BRUNSWICK — After winning four world championship titles for powerlifting, Ryan Martin decided to use his passion to give back to his community.

Martin is the organizer of the second annual Squats for Tots powerlifting competition, which will take place Saturday at Black Bridge Crossfit in Brunswick from 9 a.m.-1 p.m.

The meet benefits the Toys for Tots Foundation, an organization run by the U.S. Marine Corps that collects new, unwrapped toys each year between October and December. The toys are distributed as Christmas gifts to less fortunate children in the community.

Martin said after receiving approval to hold a small meet at the facility around this time last year, he realized it would be a great opportunity to tie in philanthropy. He said he doesn’t work for Black Bridge Crossfit, but is allowed to use the space for the event.

“It’s nice for us strength athletes to donate to charities (that) help those who can’t help themselves,” he said. “I basically only donate to children’s charities.”

After he came up with the idea, Martin said he put together the first Squats for Tots event last year in approximately two weeks, asking lifters he knew if they wanted to participate. He ultimately had 21 lifters sign up, and said he collected between 60 and 70 toys for Toys for Tots.

Martin said following last year’s success, he has made an effort to get the word out further in advance this year, by promoting the event on social media and in other ways for the past two months. He does not have a definite number of lifters that will compete this year, but said 40 is a safe estimate, nearly doubling last year’s participation.

Lifter sign-ups will be the day of the meet, and tickets to Squats for Tots can be purchased through a link on the event’s Facebook page. The entry fee for athletes is $10, plus an unwrapped toy, which the event’s Facebook page asks be in the $20 range. The spectator fee is also $10, and Martin asks those who come to bring an unwrapped toy as well. All levels are welcome, and singlets are not required, but holiday attire is encouraged.

Lifters and organizers of Squats for Tots pose for a group photo at last year’s event. The Forecaster/Contributed photo

Along with having an opportunity to donate to charity, Martin said he thinks the meet gives novice lifters who might not try competing otherwise a chance to get a taste of what it’s like.

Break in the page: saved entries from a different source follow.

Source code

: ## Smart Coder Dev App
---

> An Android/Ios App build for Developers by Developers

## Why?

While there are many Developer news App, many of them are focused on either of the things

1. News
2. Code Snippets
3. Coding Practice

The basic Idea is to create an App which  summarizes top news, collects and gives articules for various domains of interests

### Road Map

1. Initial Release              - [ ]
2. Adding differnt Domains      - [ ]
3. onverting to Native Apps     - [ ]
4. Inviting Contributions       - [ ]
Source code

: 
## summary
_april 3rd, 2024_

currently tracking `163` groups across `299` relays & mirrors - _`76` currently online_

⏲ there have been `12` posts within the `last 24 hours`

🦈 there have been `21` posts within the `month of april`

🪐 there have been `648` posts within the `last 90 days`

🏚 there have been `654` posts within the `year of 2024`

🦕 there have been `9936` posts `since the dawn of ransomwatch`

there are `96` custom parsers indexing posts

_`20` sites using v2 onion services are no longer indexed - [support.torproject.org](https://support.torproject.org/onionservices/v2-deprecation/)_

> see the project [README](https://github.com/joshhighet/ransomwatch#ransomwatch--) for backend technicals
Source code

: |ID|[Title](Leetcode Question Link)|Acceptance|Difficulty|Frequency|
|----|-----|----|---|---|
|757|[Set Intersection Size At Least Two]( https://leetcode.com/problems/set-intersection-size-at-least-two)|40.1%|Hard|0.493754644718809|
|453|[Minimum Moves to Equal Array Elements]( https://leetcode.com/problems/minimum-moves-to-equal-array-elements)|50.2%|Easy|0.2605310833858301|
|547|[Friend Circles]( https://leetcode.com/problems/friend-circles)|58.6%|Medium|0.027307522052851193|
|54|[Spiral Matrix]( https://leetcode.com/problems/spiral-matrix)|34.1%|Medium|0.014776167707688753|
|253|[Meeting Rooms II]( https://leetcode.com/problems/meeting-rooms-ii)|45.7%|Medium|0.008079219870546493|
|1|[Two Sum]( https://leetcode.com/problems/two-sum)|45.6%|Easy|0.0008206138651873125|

“A lot of lifters won’t try something like this because a lot of meets cost over $100 to join,” he said. “So for (about) $20 they get to try it out.”

Martin also said his event will have more collaboration from Toys for Tots this year, whereas last year he organized the event on his own and dropped the toys off at Brunswick Landing afterward. The organization is sending two Marines to attend the event, and a Marine will be competing as well.

The top three lifters in each category for both the women’s and men’s division will be given a prize, which Martin said are all holiday themed, such as nutcrackers and Christmas ornaments. He said costumes are a way to break up the monotony of the competition for both spectators and competitors.

“I kind of like making things a little more light and a little more fun for stuff like this,” he said. “These things tend to run long and drawn out, and if I can bring some levity to a long, boring day (it’s a good thing).”

He also said the level of talent that will be competing is impressive.

“It is a charity event, it is for fun, but the caliber of lifters we have coming is astronomical,” he said. “We have anyone from people that have never lifted, to multi-world champions. There will be people benching 100 pounds and some benching 700.”

Making the competition a charity event has also led some lifters to tell Martin their personal stories. The organizer said one elite lifter pulled him aside during last year’s competition, and told Martin the first Christmas gift he’d ever received as a child came from Toys for Tots.

For another lifter, a woman from Martin’s training group, Squats for Tots will be her first powerlifting meet ever. She promised herself she would get into strength sports after beating cancer five years ago.